Entrepreneurship is marked with uncertainty, and entrepreneurs experiment with several potential futures (Mattingly 2014). Visions of becoming the next Elon Musk, securing family members financially, or moving from a township to a gated community are some of the prospective destinies. A failing business could mean ruined relationships and indebtedness, a vision fraught with anxiety. The potential futures lay directions for decisions made in the here and now. Through the Deleuzian concept of becoming (1991) I explore how entrepreneurs draw on historical events and personal experiences when envisioning the future, and how they understand their present-day experiences through these intersecting temporalities.
Paper short abstract:
Drawing on ethnographic research on South African Christianity, this paper explores how part-time "side hustle" evangelical ministries achieve relevance by negotiating the present and past, notably African cultural tradition, (re)emerging global black culture, and contemporary politics.
Paper long abstract:
Since colonization, South African Christianity has worked through a vast array of contradictory local and global cultural influences. Since the 1990s, South Africa has seen an increase in evangelical, often Pentecostal, churches and ministries. The key site of evangelical growth has been the middle class; both the ambitious and emerging black middle class, and the established but sometimes anxious white middle class. In both cases, evangelicalism offers opportunities for creating new networks and new identities in globalizing cultures.
Drawing on ethnographic research in Cape Town, this paper explores part-time "side hustle" evangelical ministries focused at the emerging middle class. Presented in South African business and self-help discourse as passionate entrepreneurial projects, "side hustles" are constructed as self-technologies for personal growth as much as money-making opportunities. Accordingly, side hustle ministries emerge out of the professional interests or leisure pursuits of individuals who consider their individual success to create opportunities and obligations for pastoral or evangelistic outreach.

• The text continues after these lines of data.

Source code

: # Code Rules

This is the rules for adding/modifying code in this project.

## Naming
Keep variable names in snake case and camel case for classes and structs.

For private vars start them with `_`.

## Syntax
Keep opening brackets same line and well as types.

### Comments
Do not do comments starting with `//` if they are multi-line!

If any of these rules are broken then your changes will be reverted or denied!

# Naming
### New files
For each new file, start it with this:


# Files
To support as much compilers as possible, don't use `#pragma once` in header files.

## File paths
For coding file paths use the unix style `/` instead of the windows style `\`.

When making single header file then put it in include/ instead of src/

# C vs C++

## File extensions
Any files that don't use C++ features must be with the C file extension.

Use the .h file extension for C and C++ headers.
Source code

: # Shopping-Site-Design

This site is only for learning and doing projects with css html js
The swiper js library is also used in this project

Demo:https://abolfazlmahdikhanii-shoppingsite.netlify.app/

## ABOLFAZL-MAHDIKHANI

In seeking contemporary relevance, side hustle ministries are at the forefront of South African Christianity's engagement with local and global culture. The tension between Western-influenced evangelical Christianity and local traditional culture and religious practices is well established, and this paper will focus on how side hustle ministries engage with a (re)emerging culture of global blackness, articulating African identities grounded in music, sport, and other forms popular culture, rather than ethnic specificity. In keeping with political trends in South Africa, a new openness to progressive and populist politics is also evident in these ministries.